Rocky Mountain ATV Safety Course
There are official ATV safety courses available with certificates of completion. However, they do not properly cover ride training in mountainous terrain. In fact, some teach you incorrect methods and safety.
In my opinion ATV riding is one of the most dangerous activities you can engage in. In fact, it is officially the 4th most dangerous sport in the United States. For this reason, it is imperative that you how to do it properly and safely.

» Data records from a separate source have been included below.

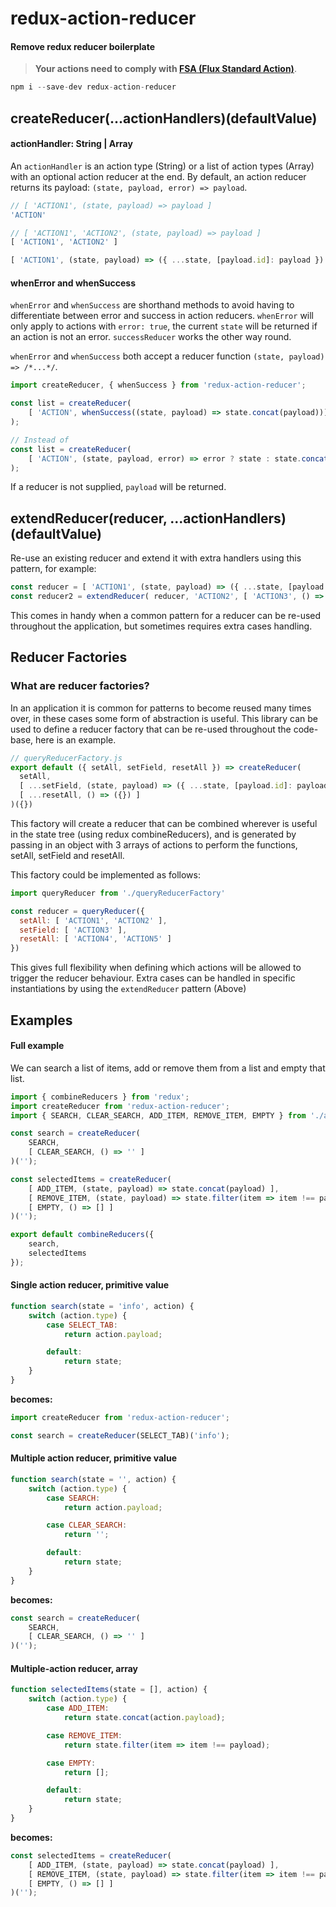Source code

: # redux-action-reducer

#### Remove redux reducer boilerplate

> __Your actions need to comply with [FSA (Flux Standard Action)](https://github.com/acdlite/flux-standard-action)__.

```js
npm i --save-dev redux-action-reducer
```

## createReducer(...actionHandlers)(defaultValue)

#### actionHandler: String | Array

An `actionHandler` is an action type (String) or a list of action types (Array) with an optional action reducer at the end. By default, an action reducer returns its payload: `(state, payload, error) => payload`.

```js
// [ 'ACTION1', (state, payload) => payload ]
'ACTION'

// [ 'ACTION1', 'ACTION2', (state, payload) => payload ]
[ 'ACTION1', 'ACTION2' ]

[ 'ACTION1', (state, payload) => ({ ...state, [payload.id]: payload }) ]
```

#### whenError and whenSuccess

`whenError` and `whenSuccess` are shorthand methods to avoid having to differentiate between error and success in action reducers.
`whenError` will only apply to actions with `error: true`, the current `state` will be returned if an action is not an error. `successReducer` works the
other way round.

`whenError` and `whenSuccess` both accept a reducer function `(state, payload) => /*...*/`.

```js
import createReducer, { whenSuccess } from 'redux-action-reducer';

const list = createReducer(
    [ 'ACTION', whenSuccess((state, payload) => state.concat(payload))]
);

// Instead of
const list = createReducer(
    [ 'ACTION', (state, payload, error) => error ? state : state.concat(payload)) ]
);
```

If a reducer is not supplied, `payload` will be returned.

##  extendReducer(reducer, ...actionHandlers)(defaultValue)

Re-use an existing reducer and extend it with extra handlers using this pattern, for example:

```js
const reducer = [ 'ACTION1', (state, payload) => ({ ...state, [payload.id]: payload }) ]
const reducer2 = extendReducer( reducer, 'ACTION2', [ 'ACTION3', () => ({}) ])
```

This comes in handy when a common pattern for a reducer can be re-used throughout the application, but sometimes requires extra cases handling.

## Reducer Factories

### What are reducer factories?

In an application it is common for patterns to become reused many times over, in these cases some form of abstraction is useful.
This library can be used to define a reducer factory that can be re-used throughout the code-base, here is an example.

```js
// queryReducerFactory.js
export default ({ setAll, setField, resetAll }) => createReducer(
  setAll,
  [ ...setField, (state, payload) => ({ ...state, [payload.id]: payload.value }) ],
  [ ...resetAll, () => ({}) ]
)({})
```
This factory will create a reducer that can be combined wherever is useful in the state tree (using redux combineReducers), and is generated
by passing in an object with 3 arrays of actions to perform the functions, setAll, setField and resetAll.

This factory could be implemented as follows:

```js
import queryReducer from './queryReducerFactory'

const reducer = queryReducer({
  setAll: [ 'ACTION1', 'ACTION2' ],
  setField: [ 'ACTION3' ],
  resetAll: [ 'ACTION4', 'ACTION5' ]
})
```
This gives full flexibility when defining which actions will be allowed to trigger the reducer behaviour.
Extra cases can be handled in specific instantiations by using the `extendReducer` pattern (Above)

## Examples

#### Full example

We can search a list of items, add or remove them from a list and empty that list.

```js
import { combineReducers } from 'redux';
import createReducer from 'redux-action-reducer';
import { SEARCH, CLEAR_SEARCH, ADD_ITEM, REMOVE_ITEM, EMPTY } from './actionTypes';

const search = createReducer(
    SEARCH,
    [ CLEAR_SEARCH, () => '' ]
)('');

const selectedItems = createReducer(
    [ ADD_ITEM, (state, payload) => state.concat(payload) ],
    [ REMOVE_ITEM, (state, payload) => state.filter(item => item !== payload) ],
    [ EMPTY, () => [] ]
)('');

export default combineReducers({
    search,
    selectedItems
});

```

#### Single action reducer, primitive value

```js
function search(state = 'info', action) {
    switch (action.type) {
        case SELECT_TAB:
            return action.payload;

        default:
            return state;
    }
}
```

__becomes:__

```js
import createReducer from 'redux-action-reducer';

const search = createReducer(SELECT_TAB)('info');
```


#### Multiple action reducer, primitive value

```js
function search(state = '', action) {
    switch (action.type) {
        case SEARCH:
            return action.payload;

        case CLEAR_SEARCH:
            return '';

        default:
            return state;
    }
}
```

__becomes:__

```js
const search = createReducer(
    SEARCH,
    [ CLEAR_SEARCH, () => '' ]
)('');
```

#### Multiple-action reducer, array

```js
function selectedItems(state = [], action) {
    switch (action.type) {
        case ADD_ITEM:
            return state.concat(action.payload);

        case REMOVE_ITEM:
            return state.filter(item => item !== payload);

        case EMPTY:
            return [];

        default:
            return state;
    }
}
```

__becomes:__

```js
const selectedItems = createReducer(
    [ ADD_ITEM, (state, payload) => state.concat(payload) ],
    [ REMOVE_ITEM, (state, payload) => state.filter(item => item !== payload) ],
    [ EMPTY, () => [] ]
)('');
```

Watch this video for a "brief" tutorial
This video goes over the basics. However, there is a lot of detail in there. Watch and listen multiple times. Every word of it is important. There are little details you should pay close attention too. For example: As you watch her drive the ATV down the rocky section, you will notice her body moving as she lets the ATV work under her. I can't tell you how important this is. Also, you might notice her left rear tire comes up off the ground just a little bit in one section. The importance of standing is huge here. If she were sitting, she could feel the sensation of the rear of the ATV lifting up. Some people don't react very well in situations like that when they are sitting. They may stop where the shouldn't, or lose focus on other important factors. Plus, like I said, if you are sitting in rocky or bumpy terrain, you could be thrown from the machine. Stand and let your knees soak up the bumps. Don't lock your knees either. You may as well sit if you lock your knees. Stay in an athletic stance with your knees and elbows bent so the machine can work under you without jolting you.

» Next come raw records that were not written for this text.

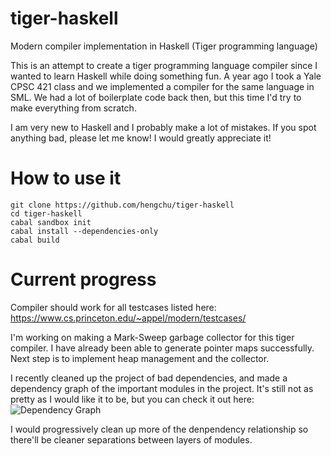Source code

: # tiger-haskell
Modern compiler implementation in Haskell (Tiger programming language)

This is an attempt to create a tiger programming language compiler
since I wanted to learn Haskell while doing something fun. A year
ago I took a Yale CPSC 421 class and we implemented a compiler for
the same language in SML. We had a lot of boilerplate code back
then, but this time I'd try to make everything from scratch.

I am very new to Haskell and I probably make a lot of mistakes. If you spot
anything bad, please let me know! I would greatly appreciate it!

# How to use it
```
git clone https://github.com/hengchu/tiger-haskell
cd tiger-haskell
cabal sandbox init
cabal install --dependencies-only
cabal build
```

# Current progress
Compiler should work for all testcases listed here:
https://www.cs.princeton.edu/~appel/modern/testcases/

I'm working on making a Mark-Sweep garbage collector for this tiger compiler. I have already been able to generate pointer maps successfully. Next step is to implement heap management and the collector.

I recently cleaned up the project of bad dependencies, and made a dependency
graph of the important modules in the project. It's still not as pretty as I
would like it to be, but you can check it out here:
![Dependency Graph](https://docs.google.com/drawings/d/1Uzp7IItQQETjUyGEWT7u9lKiqtFaDYzjdnlsTevO1aE/pub?w=1218&h=820)

I would progressively clean up more of the denpendency relationship so there'll
be cleaner separations between layers of modules.
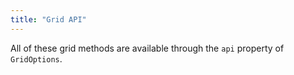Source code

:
 ```yaml
---
title: "Grid API"
---
```


All of these grid methods are available through the `api` property of `GridOptions`.

<api-documentation source='api.json' config='{"isApi": true}'></api-documentation>
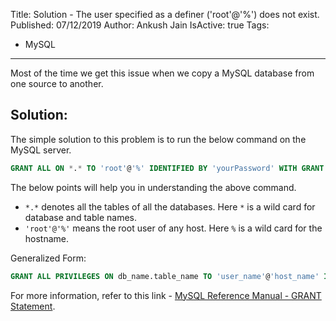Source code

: Title: Solution - The user specified as a definer ('root'@'%') does not exist.
Published: 07/12/2019
Author: Ankush Jain
IsActive: true
Tags:
  - MySQL
---
Most of the time we get this issue when we copy a MySQL database from one source to another.

## Solution:
The simple solution to this problem is to run the below command on the MySQL server.

```sql
GRANT ALL ON *.* TO 'root'@'%' IDENTIFIED BY 'yourPassword' WITH GRANT OPTION;
```

The below points will help you in understanding the above command.
*   `*.*` denotes all the tables of all the databases. Here `*` is a wild card for database and table names.
*   `'root'@'%'` means the root user of any host. Here `%` is a wild card for the hostname.


Generalized Form:

```sql
GRANT ALL PRIVILEGES ON db_name.table_name TO 'user_name'@'host_name' IDENTIFIED BY 'password' WITH GRANT OPTION;
```

For more information, refer to this link - [MySQL Reference Manual - GRANT Statement](https://dev.mysql.com/doc/refman/5.5/en/grant.html).

                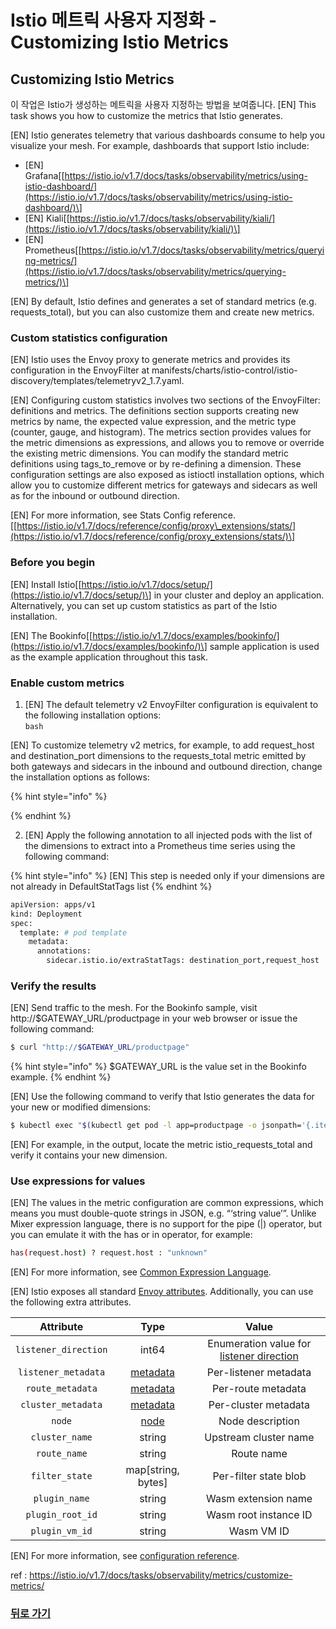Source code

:# Istio 메트릭 사용자 지정화 - Customizing Istio Metrics

## Customizing Istio Metrics <a id="title"></a>

이 작업은 Istio가 생성하는 메트릭을 사용자 지정하는 방법을 보여줍니다.
[EN] This task shows you how to customize the metrics that Istio generates.

[EN] Istio generates telemetry that various dashboards consume to help you visualize your mesh. For example, dashboards that support Istio include:

* [EN] Grafana\[[https://istio.io/v1.7/docs/tasks/observability/metrics/using-istio-dashboard/](https://istio.io/v1.7/docs/tasks/observability/metrics/using-istio-dashboard/)\]
* [EN] Kiali\[[https://istio.io/v1.7/docs/tasks/observability/kiali/](https://istio.io/v1.7/docs/tasks/observability/kiali/)\]
* [EN] Prometheus\[[https://istio.io/v1.7/docs/tasks/observability/metrics/querying-metrics/](https://istio.io/v1.7/docs/tasks/observability/metrics/querying-metrics/)\]

[EN] By default, Istio defines and generates a set of standard metrics \(e.g. requests\_total\), but you can also customize them and create new metrics.



### Custom statistics configuration

[EN] Istio uses the Envoy proxy to generate metrics and provides its configuration in the EnvoyFilter at manifests/charts/istio-control/istio-discovery/templates/telemetryv2\_1.7.yaml.

[EN] Configuring custom statistics involves two sections of the EnvoyFilter: definitions and metrics. The definitions section supports creating new metrics by name, the expected value expression, and the metric type \(counter, gauge, and histogram\). The metrics section provides values for the metric dimensions as expressions, and allows you to remove or override the existing metric dimensions. You can modify the standard metric definitions using tags\_to\_remove or by re-defining a dimension. These configuration settings are also exposed as istioctl installation options, which allow you to customize different metrics for gateways and sidecars as well as for the inbound or outbound direction.

[EN] For more information, see Stats Config reference.\[[https://istio.io/v1.7/docs/reference/config/proxy\_extensions/stats/](https://istio.io/v1.7/docs/reference/config/proxy_extensions/stats/)\]

### Before you begin

[EN] Install Istio\[[https://istio.io/v1.7/docs/setup/](https://istio.io/v1.7/docs/setup/)\] in your cluster and deploy an application. Alternatively, you can set up custom statistics as part of the Istio installation.

[EN] The Bookinfo\[[https://istio.io/v1.7/docs/examples/bookinfo/](https://istio.io/v1.7/docs/examples/bookinfo/)\] sample application is used as the example application throughout this task.



### Enable custom metrics

  1. [EN] The default telemetry v2 EnvoyFilter configuration is equivalent to the following installation options:  
`bash`  
  
[EN] To customize telemetry v2 metrics, for example, to add request\_host and destination\_port dimensions to the requests\_total metric emitted by both gateways and sidecars in the inbound and outbound direction, change the installation options as follows:  


{% hint style="info" %}

{% endhint %}

  
  2. [EN] Apply the following annotation to all injected pods with the list of the dimensions to extract into a Prometheus time series using the following command:  


{% hint style="info" %}
[EN] This step is needed only if your dimensions are not already in DefaultStatTags list
{% endhint %}

```bash
apiVersion: apps/v1
kind: Deployment
spec:
  template: # pod template
    metadata:
      annotations:
        sidecar.istio.io/extraStatTags: destination_port,request_host  
```

### Verify the results

[EN] Send traffic to the mesh. For the Bookinfo sample, visit http://$GATEWAY\_URL/productpage in your web browser or issue the following command:

```bash
$ curl "http://$GATEWAY_URL/productpage"
```

{% hint style="info" %}
$GATEWAY\_URL is the value set in the Bookinfo example.
{% endhint %}

[EN] Use the following command to verify that Istio generates the data for your new or modified dimensions:

```bash
$ kubectl exec "$(kubectl get pod -l app=productpage -o jsonpath='{.items[0].metadata.name}')" -c istio-proxy -- curl 'localhost:15000/stats/prometheus' | grep istio_requests_total

```

[EN] For example, in the output, locate the metric istio\_requests\_total and verify it contains your new dimension.



### Use expressions for values

[EN] The values in the metric configuration are common expressions, which means you must double-quote strings in JSON, e.g. “‘string value’”. Unlike Mixer expression language, there is no support for the pipe \(\|\) operator, but you can emulate it with the has or in operator, for example:

```bash
has(request.host) ? request.host : "unknown"
```

[EN] For more information, see [Common Expression Language](https://opensource.google/projects/cel).  


[EN] Istio exposes all standard [Envoy attributes](https://www.envoyproxy.io/docs/envoy/latest/intro/arch_overview/security/rbac_filter#condition). Additionally, you can use the following extra attributes.  


| Attribute | Type | Value |
| :---: | :---: | :---: |
| `listener_direction` | int64 | Enumeration value for [listener direction](https://www.envoyproxy.io/docs/envoy/latest/api-v2/api/v2/core/base.proto#envoy-api-enum-core-trafficdirection) |
| `listener_metadata` | [metadata](https://www.envoyproxy.io/docs/envoy/latest/api-v2/api/v2/core/base.proto#core-metadata) | Per-listener metadata |
| `route_metadata` | [metadata](https://www.envoyproxy.io/docs/envoy/latest/api-v2/api/v2/core/base.proto#core-metadata) | Per-route metadata |
| `cluster_metadata` | [metadata](https://www.envoyproxy.io/docs/envoy/latest/api-v2/api/v2/core/base.proto#core-metadata) | Per-cluster metadata |
| `node` | [node](https://www.envoyproxy.io/docs/envoy/latest/api-v2/api/v2/core/base.proto#core-node) | Node description |
| `cluster_name` | string | Upstream cluster name |
| `route_name` | string | Route name |
| `filter_state` | map\[string, bytes\] | Per-filter state blob |
| `plugin_name` | string | Wasm extension name |
| `plugin_root_id` | string | Wasm root instance ID |
| `plugin_vm_id` | string | Wasm VM ID |



[EN] For more information, see [configuration reference](https://istio.io/v1.7/docs/reference/config/proxy_extensions/stats/).  


ref : https://istio.io/v1.7/docs/tasks/observability/metrics/customize-metrics/




### [뒤로 가기](./README.md)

Speeding or riding crazy is the number one reason for accidents. I have literally witnessed hundreds of ATV accidents. I'm not going to tell you I know everything, but I do know accidents and what causes them.
Although the speed limit on National Forest trails is 20 MPH, speed is a personal choice. You decide if you're doing 1 MPH, 20 MPH or anywhere in between. This is the danger of ATV riding. I can't tell you what your safe speed should be in every section of a given trail system. Terrain changes every inch. I can tell you, your speed and level of cautiousness should be adjusted constantly.
All anyone can teach you with certainty are these factors:
1. Monitor your speed at all times. Adjust it when needed.
2. Ride cautious at all times
3. Stand up and keep your elbows and knees bent in bumpy / rocky terrain
4. Never put your foot down
5. Do NOT jump, do donuts, or drift around corners
6. Do not be under the influence of drugs and/or alcohol when operating an ATV
7. Always wear a DOT approved helmet, eye protection, and proper attire
8. Ride at a speed and on terrain you are comfortable with.
9. Lean forward, backward, and side to side as required, depending on the terrain and slope
10. Check over the proper function and condition of your ATV before your ride
11. Let someone know where you will be riding and be detailed.
12. If riding on public trails, always stay on marked (official) trails.
13. Pack out what you took in. Help keep our public trails clean and beautiful.